If the chip has these diodes, the voltage of the signal will be clamped to the diode voltage.

It's not a good idea to let this happen. It's better to add a diode with low Vf in your circuit so that diode would dissipate that energy from the capacitor. The connection is the same as the bottom diode in the picture (cathode to the input and anode to GND).

To answer your questions:

  1. The current will go through the bottom 1k resistor (R3 in the first schematic) from GND to discharge the capacitor.

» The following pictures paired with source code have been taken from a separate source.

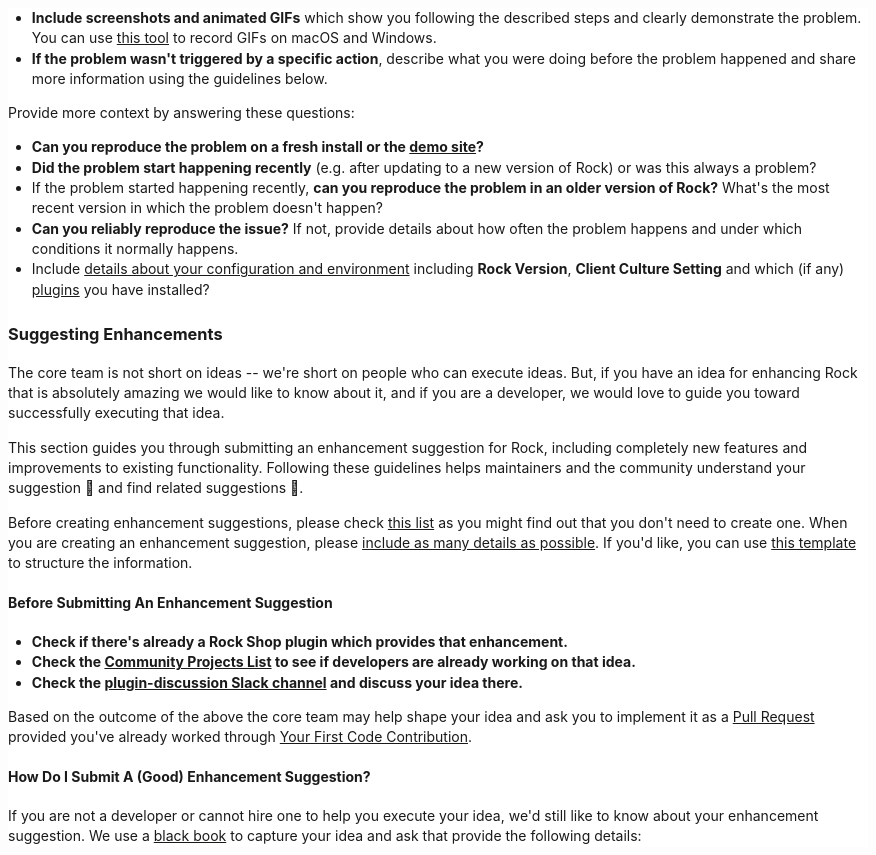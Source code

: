 * **Include screenshots and animated GIFs** which show you following the described steps and clearly demonstrate the problem. You can use [this tool](http://www.cockos.com/licecap/) to record GIFs on macOS and Windows.
* **If the problem wasn't triggered by a specific action**, describe what you were doing before the problem happened and share more information using the guidelines below.

Provide more context by answering these questions:

* **Can you reproduce the problem on a fresh install or the [demo site](http://rock.rocksolidchurchdemo.com/)?**
* **Did the problem start happening recently** (e.g. after updating to a new version of Rock) or was this always a problem?
* If the problem started happening recently, **can you reproduce the problem in an older version of Rock?** What's the most recent version in which the problem doesn't happen?
* **Can you reliably reproduce the issue?** If not, provide details about how often the problem happens and under which conditions it normally happens.
* Include [details about your configuration and environment](#environment-and-diagnostics-information) including **Rock Version**, **Client Culture Setting** and which (if any) [plugins](#rock-and-plugins) you have installed?


### Suggesting Enhancements

The core team is not short on ideas -- we're short on people who can execute ideas. But, if you have an idea
for enhancing Rock that is absolutely amazing we would like to know about it, and if you are a developer, 
we would love to guide you toward successfully executing that idea.

This section guides you through submitting an enhancement suggestion for Rock, including completely new features and  improvements to existing functionality. Following these guidelines helps maintainers and the community understand your suggestion :pencil: and find related suggestions :mag_right:.

Before creating enhancement suggestions, please check [this list](#before-submitting-an-enhancement-suggestion) as you might find out that you don't need to create one. When you are creating an enhancement suggestion, please [include as many details as possible](#how-do-i-submit-a-good-enhancement-suggestion). If you'd like, you can use [this template](#template-for-submitting-enhancement-suggestions) to structure the information.

#### Before Submitting An Enhancement Suggestion

* **Check if there's already a Rock Shop plugin which provides that enhancement.**
* **Check the [Community Projects List](https://www.rockrms.com/CommunityProjects) to see if developers are already working on that idea.**
* **Check the [plugin-discussion Slack channel](https://rockrms.slack.com/archives/plugin-discussion) and discuss your idea there.**

Based on the outcome of the above the core team may help shape your idea and ask you to implement it as a [Pull Request](#pull-request) provided you've already worked through [Your First Code Contribution](#your-first-code-contribution). 

#### How Do I Submit A (Good) Enhancement Suggestion?

If you are not a developer or cannot hire one to help you execute your idea, we'd still like to know about your enhancement suggestion.  We use a [black book](https://www.rockrms.com/Rock/Ideas) to capture your idea and ask that provide the following details:
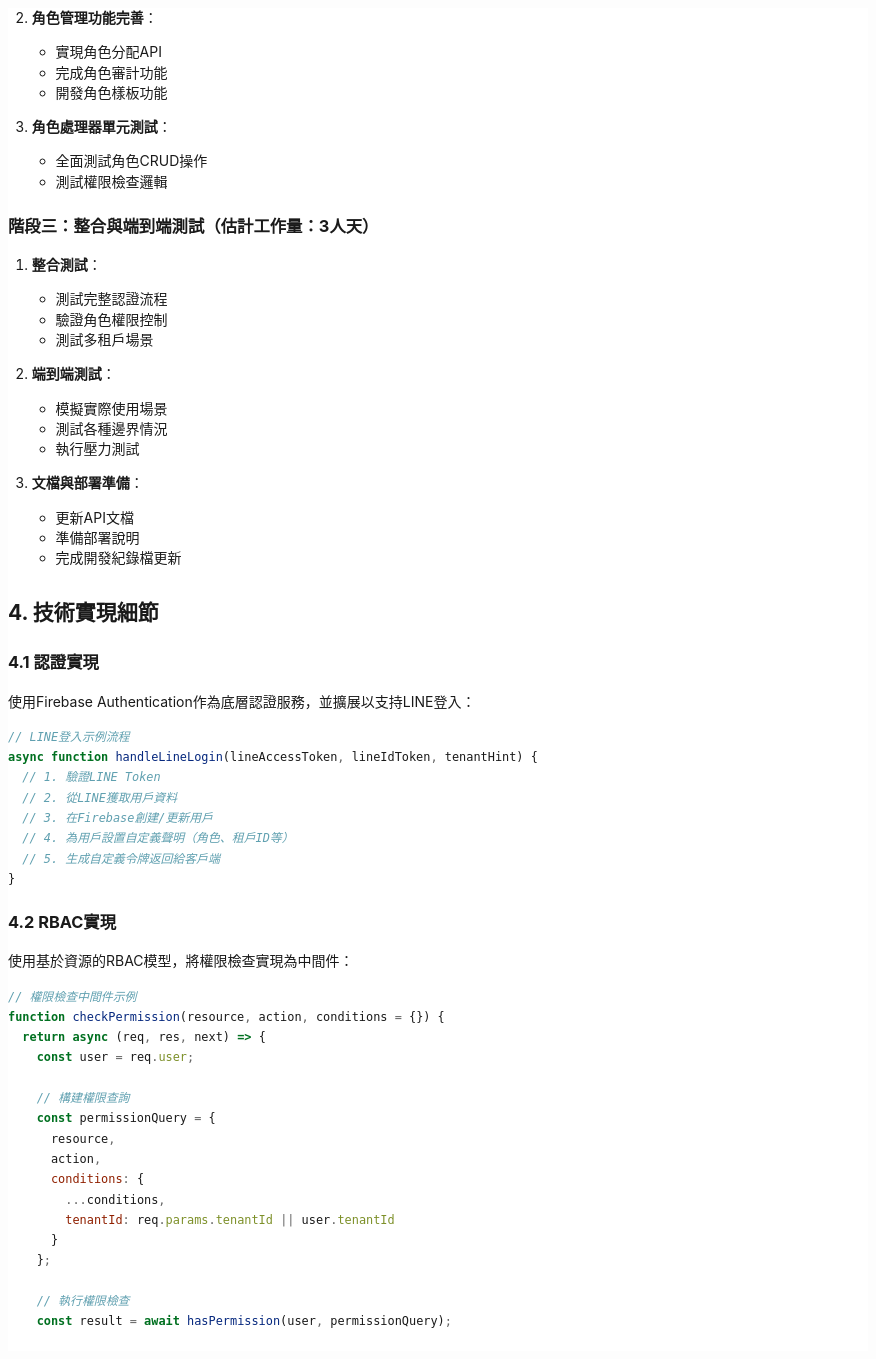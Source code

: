 2. **角色管理功能完善**：
   - 實現角色分配API
   - 完成角色審計功能
   - 開發角色樣板功能

3. **角色處理器單元測試**：
   - 全面測試角色CRUD操作
   - 測試權限檢查邏輯

### 階段三：整合與端到端測試（估計工作量：3人天）

1. **整合測試**：
   - 測試完整認證流程
   - 驗證角色權限控制
   - 測試多租戶場景

2. **端到端測試**：
   - 模擬實際使用場景
   - 測試各種邊界情況
   - 執行壓力測試

3. **文檔與部署準備**：
   - 更新API文檔
   - 準備部署說明
   - 完成開發紀錄檔更新

## 4. 技術實現細節

### 4.1 認證實現

使用Firebase Authentication作為底層認證服務，並擴展以支持LINE登入：

```javascript
// LINE登入示例流程
async function handleLineLogin(lineAccessToken, lineIdToken, tenantHint) {
  // 1. 驗證LINE Token
  // 2. 從LINE獲取用戶資料
  // 3. 在Firebase創建/更新用戶
  // 4. 為用戶設置自定義聲明（角色、租戶ID等）
  // 5. 生成自定義令牌返回給客戶端
}
```

### 4.2 RBAC實現

使用基於資源的RBAC模型，將權限檢查實現為中間件：

```javascript
// 權限檢查中間件示例
function checkPermission(resource, action, conditions = {}) {
  return async (req, res, next) => {
    const user = req.user;
    
    // 構建權限查詢
    const permissionQuery = {
      resource,
      action,
      conditions: {
        ...conditions,
        tenantId: req.params.tenantId || user.tenantId
      }
    };
    
    // 執行權限檢查
    const result = await hasPermission(user, permissionQuery);
    
```
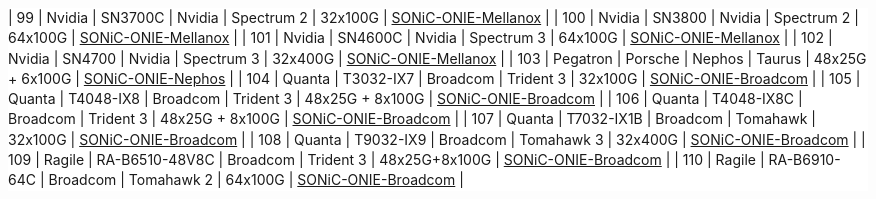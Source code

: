 | 99   | Nvidia        | SN3700C        	| Nvidia | Spectrum 2        | 32x100G                 | [SONiC-ONIE-Mellanox](https://artprodcus3.artifacts.visualstudio.com/Af91412a5-a906-4990-9d7c-f697b81fc04d/be1b070f-be15-4154-aade-b1d3bfb17054/_apis/artifact/cGlwZWxpbmVhcnRpZmFjdDovL21zc29uaWMvcHJvamVjdElkL2JlMWIwNzBmLWJlMTUtNDE1NC1hYWRlLWIxZDNiZmIxNzA1NC9idWlsZElkLzQ5OTYyMi9hcnRpZmFjdE5hbWUvc29uaWMtYnVpbGRpbWFnZS5tZWxsYW5veA2/content?format=file&subpath=/target/sonic-mellanox.bin) |
| 100   | Nvidia        | SN3800         	| Nvidia | Spectrum 2        | 64x100G                 | [SONiC-ONIE-Mellanox](https://artprodcus3.artifacts.visualstudio.com/Af91412a5-a906-4990-9d7c-f697b81fc04d/be1b070f-be15-4154-aade-b1d3bfb17054/_apis/artifact/cGlwZWxpbmVhcnRpZmFjdDovL21zc29uaWMvcHJvamVjdElkL2JlMWIwNzBmLWJlMTUtNDE1NC1hYWRlLWIxZDNiZmIxNzA1NC9idWlsZElkLzQ5OTYyMi9hcnRpZmFjdE5hbWUvc29uaWMtYnVpbGRpbWFnZS5tZWxsYW5veA2/content?format=file&subpath=/target/sonic-mellanox.bin) |
| 101   | Nvidia        | SN4600C        	| Nvidia | Spectrum 3        | 64x100G                 | [SONiC-ONIE-Mellanox](https://artprodcus3.artifacts.visualstudio.com/Af91412a5-a906-4990-9d7c-f697b81fc04d/be1b070f-be15-4154-aade-b1d3bfb17054/_apis/artifact/cGlwZWxpbmVhcnRpZmFjdDovL21zc29uaWMvcHJvamVjdElkL2JlMWIwNzBmLWJlMTUtNDE1NC1hYWRlLWIxZDNiZmIxNzA1NC9idWlsZElkLzQ5OTYyMi9hcnRpZmFjdE5hbWUvc29uaWMtYnVpbGRpbWFnZS5tZWxsYW5veA2/content?format=file&subpath=/target/sonic-mellanox.bin) |
| 102   | Nvidia        | SN4700         	| Nvidia | Spectrum 3        | 32x400G                 | [SONiC-ONIE-Mellanox](https://artprodcus3.artifacts.visualstudio.com/Af91412a5-a906-4990-9d7c-f697b81fc04d/be1b070f-be15-4154-aade-b1d3bfb17054/_apis/artifact/cGlwZWxpbmVhcnRpZmFjdDovL21zc29uaWMvcHJvamVjdElkL2JlMWIwNzBmLWJlMTUtNDE1NC1hYWRlLWIxZDNiZmIxNzA1NC9idWlsZElkLzQ5OTYyMi9hcnRpZmFjdE5hbWUvc29uaWMtYnVpbGRpbWFnZS5tZWxsYW5veA2/content?format=file&subpath=/target/sonic-mellanox.bin) |
| 103   | Pegatron      | Porsche         | Nephos      | Taurus            | 48x25G + 6x100G         | [SONiC-ONIE-Nephos]() |
| 104   | Quanta        | T3032-IX7      	| Broadcom    | Trident 3         | 32x100G                 | [SONiC-ONIE-Broadcom](https://artprodcus3.artifacts.visualstudio.com/Af91412a5-a906-4990-9d7c-f697b81fc04d/be1b070f-be15-4154-aade-b1d3bfb17054/_apis/artifact/cGlwZWxpbmVhcnRpZmFjdDovL21zc29uaWMvcHJvamVjdElkL2JlMWIwNzBmLWJlMTUtNDE1NC1hYWRlLWIxZDNiZmIxNzA1NC9idWlsZElkLzQ5OTYxNy9hcnRpZmFjdE5hbWUvc29uaWMtYnVpbGRpbWFnZS5icm9hZGNvbQ2/content?format=file&subpath=/target/sonic-broadcom.bin) |
| 105   | Quanta        | T4048-IX8      	| Broadcom    | Trident 3         | 48x25G + 8x100G         | [SONiC-ONIE-Broadcom](https://artprodcus3.artifacts.visualstudio.com/Af91412a5-a906-4990-9d7c-f697b81fc04d/be1b070f-be15-4154-aade-b1d3bfb17054/_apis/artifact/cGlwZWxpbmVhcnRpZmFjdDovL21zc29uaWMvcHJvamVjdElkL2JlMWIwNzBmLWJlMTUtNDE1NC1hYWRlLWIxZDNiZmIxNzA1NC9idWlsZElkLzQ5OTYxNy9hcnRpZmFjdE5hbWUvc29uaWMtYnVpbGRpbWFnZS5icm9hZGNvbQ2/content?format=file&subpath=/target/sonic-broadcom.bin) |
| 106   | Quanta        | T4048-IX8C     	| Broadcom    | Trident 3         | 48x25G + 8x100G         | [SONiC-ONIE-Broadcom](https://artprodcus3.artifacts.visualstudio.com/Af91412a5-a906-4990-9d7c-f697b81fc04d/be1b070f-be15-4154-aade-b1d3bfb17054/_apis/artifact/cGlwZWxpbmVhcnRpZmFjdDovL21zc29uaWMvcHJvamVjdElkL2JlMWIwNzBmLWJlMTUtNDE1NC1hYWRlLWIxZDNiZmIxNzA1NC9idWlsZElkLzQ5OTYxNy9hcnRpZmFjdE5hbWUvc29uaWMtYnVpbGRpbWFnZS5icm9hZGNvbQ2/content?format=file&subpath=/target/sonic-broadcom.bin) |
| 107   | Quanta        | T7032-IX1B     	| Broadcom    | Tomahawk          | 32x100G                 | [SONiC-ONIE-Broadcom](https://artprodcus3.artifacts.visualstudio.com/Af91412a5-a906-4990-9d7c-f697b81fc04d/be1b070f-be15-4154-aade-b1d3bfb17054/_apis/artifact/cGlwZWxpbmVhcnRpZmFjdDovL21zc29uaWMvcHJvamVjdElkL2JlMWIwNzBmLWJlMTUtNDE1NC1hYWRlLWIxZDNiZmIxNzA1NC9idWlsZElkLzQ5OTYxNy9hcnRpZmFjdE5hbWUvc29uaWMtYnVpbGRpbWFnZS5icm9hZGNvbQ2/content?format=file&subpath=/target/sonic-broadcom.bin) |
| 108   | Quanta        | T9032-IX9      	| Broadcom    | Tomahawk 3        | 32x400G                 | [SONiC-ONIE-Broadcom](https://artprodcus3.artifacts.visualstudio.com/Af91412a5-a906-4990-9d7c-f697b81fc04d/be1b070f-be15-4154-aade-b1d3bfb17054/_apis/artifact/cGlwZWxpbmVhcnRpZmFjdDovL21zc29uaWMvcHJvamVjdElkL2JlMWIwNzBmLWJlMTUtNDE1NC1hYWRlLWIxZDNiZmIxNzA1NC9idWlsZElkLzQ5OTYxNy9hcnRpZmFjdE5hbWUvc29uaWMtYnVpbGRpbWFnZS5icm9hZGNvbQ2/content?format=file&subpath=/target/sonic-broadcom.bin) |
| 109   | Ragile        | RA-B6510-48V8C    	| Broadcom    | Trident 3         | 48x25G+8x100G           | [SONiC-ONIE-Broadcom](https://artprodcus3.artifacts.visualstudio.com/Af91412a5-a906-4990-9d7c-f697b81fc04d/be1b070f-be15-4154-aade-b1d3bfb17054/_apis/artifact/cGlwZWxpbmVhcnRpZmFjdDovL21zc29uaWMvcHJvamVjdElkL2JlMWIwNzBmLWJlMTUtNDE1NC1hYWRlLWIxZDNiZmIxNzA1NC9idWlsZElkLzQ5OTYxNy9hcnRpZmFjdE5hbWUvc29uaWMtYnVpbGRpbWFnZS5icm9hZGNvbQ2/content?format=file&subpath=/target/sonic-broadcom.bin) |
| 110   | Ragile        | RA-B6910-64C    	| Broadcom    | Tomahawk 2        | 64x100G           | [SONiC-ONIE-Broadcom](https://artprodcus3.artifacts.visualstudio.com/Af91412a5-a906-4990-9d7c-f697b81fc04d/be1b070f-be15-4154-aade-b1d3bfb17054/_apis/artifact/cGlwZWxpbmVhcnRpZmFjdDovL21zc29uaWMvcHJvamVjdElkL2JlMWIwNzBmLWJlMTUtNDE1NC1hYWRlLWIxZDNiZmIxNzA1NC9idWlsZElkLzQ5OTYxNy9hcnRpZmFjdE5hbWUvc29uaWMtYnVpbGRpbWFnZS5icm9hZGNvbQ2/content?format=file&subpath=/target/sonic-broadcom.bin) |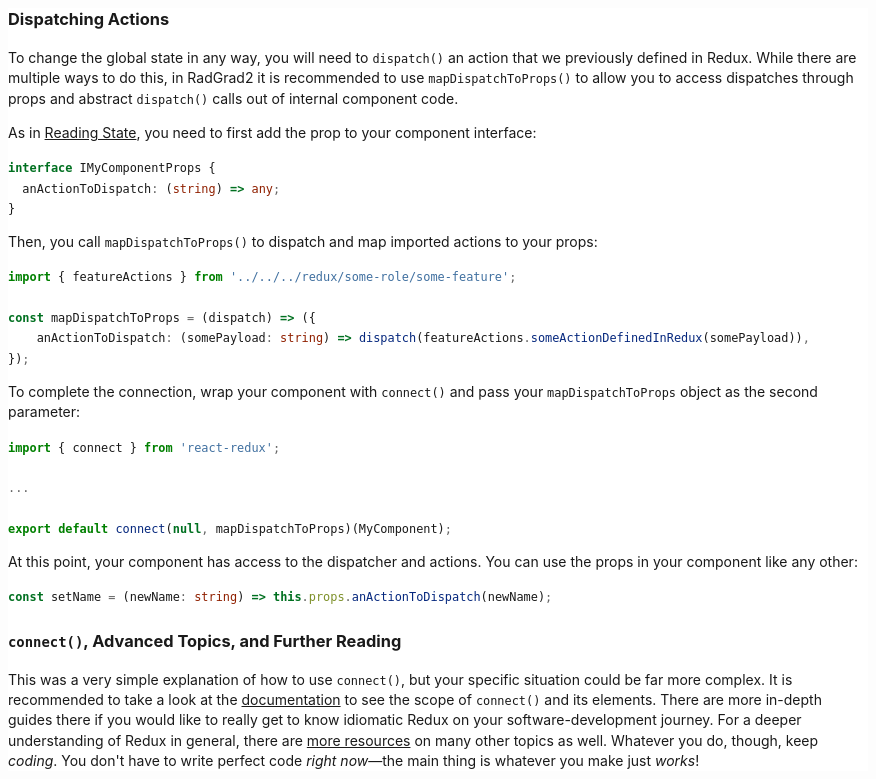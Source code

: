 ### Dispatching Actions
To change the global state in any way, you will need to `dispatch()` an action that we previously defined in Redux. While there are multiple ways to do this, in RadGrad2 it is recommended to use `mapDispatchToProps()` to allow you to access dispatches through props and abstract `dispatch()` calls out of internal component code.

As in [Reading State](#reading-state), you need to first add the prop to your component interface:
```typescript
interface IMyComponentProps {
  anActionToDispatch: (string) => any;
}
```
Then, you call `mapDispatchToProps()` to dispatch and map imported actions to your props:
```typescript
import { featureActions } from '../../../redux/some-role/some-feature';

const mapDispatchToProps = (dispatch) => ({
    anActionToDispatch: (somePayload: string) => dispatch(featureActions.someActionDefinedInRedux(somePayload)),
});
```
To complete the connection, wrap your component with `connect()` and pass your `mapDispatchToProps` object as the second parameter:
```typescript
import { connect } from 'react-redux';

...

export default connect(null, mapDispatchToProps)(MyComponent);

```
At this point, your component has access to the dispatcher and actions. You can use the props in your component like any other:
```typescript
const setName = (newName: string) => this.props.anActionToDispatch(newName);
```

### `connect()`, Advanced Topics, and Further Reading
This was a very simple explanation of how to use `connect()`, but your specific situation could be far more complex. It is recommended to take a look at the [documentation](https://react-redux.js.org/api/connect) to see the scope of `connect()` and its elements. There are more in-depth guides there if you would like to really get to know idiomatic Redux on your software-development journey. For a deeper understanding of Redux in general, there are [more resources](https://redux.js.org/introduction/learning-resources) on many other topics as well. Whatever you do, though, keep *coding*. You don't have to write perfect code *right now*—the main thing is whatever you make just *works*!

  2. It's a high-pass RC filter characteristic.

UPDATE:

As explained by a comment, the question is how we can draw current from GND. The GND in your circuit is not a single node. It's connected to the chip, output load, etc. When this capacitor is drawing some current from GND, the return current to the battery will be reduced (for a very short period of time) as long as this current is not going to be bigger than the return current to the battery (It's not possible and the current drawn to the capacitor will be limited by that current); meaning the battery will source current from the negative node. Kirchhoff's law can explain what happens there. You need to create a complete network of the components to be able to see where the current goes. In very simple terms, when this capacitor is drawing current from the GND, the return current to the battery will be reduced (during capacitor discharging). Because the battery has only two terminals, by reducing the return current from GND, the source from positive will be reduced at the same time. This means, the stored energy in the capacitor from the previous charge (higher current drawn from the battery in the charging phase), is being discharged to supply rail if you have a diode there. In case of discharging through the resistor, the energy will be dissipated through the R3 resistor and you will see less ripple in the return current.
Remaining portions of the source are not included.